As motivational speaker W. Mitchell says, “It’s not what happens to you, it’s what you do about it.” If what you do about it is add some humor to those platform mishaps and mistakes, then you are way ahead of the game.
I was hired to do a post-dinner presentation for surgeons and their spouses. After signing the contract, I found out it was a formal event. Since I had no tuxedo, I went to a Costco store and bought one for 99. The tux, made in Yugoslavia, had some weird side buckles; apparently, I didn’t fasten them too well. During the program, one buckle came undone. Then the other one did too. I leaned to one side and caught the falling pants with my elbow. And that is how I remained during the rest of my talk … one hand holding the microphone and the other arm holding up my pants.

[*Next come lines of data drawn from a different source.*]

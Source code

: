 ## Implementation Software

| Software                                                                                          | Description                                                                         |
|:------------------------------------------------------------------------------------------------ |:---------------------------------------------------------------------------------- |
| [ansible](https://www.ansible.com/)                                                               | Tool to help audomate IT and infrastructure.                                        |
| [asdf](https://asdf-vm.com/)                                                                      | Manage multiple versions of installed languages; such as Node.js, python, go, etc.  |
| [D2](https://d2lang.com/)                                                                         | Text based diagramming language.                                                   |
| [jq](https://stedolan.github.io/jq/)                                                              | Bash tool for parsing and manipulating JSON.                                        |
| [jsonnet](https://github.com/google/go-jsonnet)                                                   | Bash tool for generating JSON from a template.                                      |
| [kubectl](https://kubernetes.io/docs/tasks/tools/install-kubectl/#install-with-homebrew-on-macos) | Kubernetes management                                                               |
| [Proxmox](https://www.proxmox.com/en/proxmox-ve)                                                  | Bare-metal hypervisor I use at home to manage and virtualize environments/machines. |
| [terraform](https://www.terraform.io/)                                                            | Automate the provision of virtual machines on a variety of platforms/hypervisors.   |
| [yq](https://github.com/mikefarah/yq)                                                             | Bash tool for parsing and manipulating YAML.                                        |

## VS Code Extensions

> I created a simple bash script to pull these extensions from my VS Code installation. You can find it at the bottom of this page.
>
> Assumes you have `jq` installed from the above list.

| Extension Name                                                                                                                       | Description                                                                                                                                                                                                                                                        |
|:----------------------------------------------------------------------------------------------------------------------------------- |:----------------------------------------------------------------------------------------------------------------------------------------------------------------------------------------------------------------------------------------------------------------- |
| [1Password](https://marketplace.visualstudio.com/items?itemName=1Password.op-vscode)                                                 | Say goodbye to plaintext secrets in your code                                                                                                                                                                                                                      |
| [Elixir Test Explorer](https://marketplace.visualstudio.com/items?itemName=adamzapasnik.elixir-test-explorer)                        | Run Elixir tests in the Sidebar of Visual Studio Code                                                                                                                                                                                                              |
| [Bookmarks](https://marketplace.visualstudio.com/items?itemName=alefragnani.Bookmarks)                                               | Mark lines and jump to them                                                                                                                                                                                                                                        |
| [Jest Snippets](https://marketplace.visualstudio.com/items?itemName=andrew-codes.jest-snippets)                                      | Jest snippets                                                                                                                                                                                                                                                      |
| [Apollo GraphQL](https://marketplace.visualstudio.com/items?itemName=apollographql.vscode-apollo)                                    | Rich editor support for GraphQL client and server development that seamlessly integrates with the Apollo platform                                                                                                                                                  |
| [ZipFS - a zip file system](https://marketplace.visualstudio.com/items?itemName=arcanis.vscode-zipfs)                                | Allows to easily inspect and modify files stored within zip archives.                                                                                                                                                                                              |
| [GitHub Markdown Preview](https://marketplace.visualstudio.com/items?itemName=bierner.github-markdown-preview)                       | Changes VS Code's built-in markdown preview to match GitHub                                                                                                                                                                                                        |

I was too new in the speaking business to realize I could have shared what was happening with the audience, instead of hiding it. Had I revealed my dilemma, I probably would have had a chance to buckle up again, and maybe even get a great big laugh.
Perhaps one of the funniest comebacks was told to me by my friend and colleague, Karyn Buxman. One day, she was giving a presentation in an unusually dark ballroom. The walls were black, the carpet was black, and the stage curtain behind her was black.
At one point during her talk, she stepped forward, missed the edge of the stage, and found herself flat on the floor. Although she was startled, she realized she wasn’t hurt, just embarrassed. She also realized the microphone had fallen nearby. So, still lying on the ground, she picked it up and announced to the audience, “And now I will take questions from the floor.”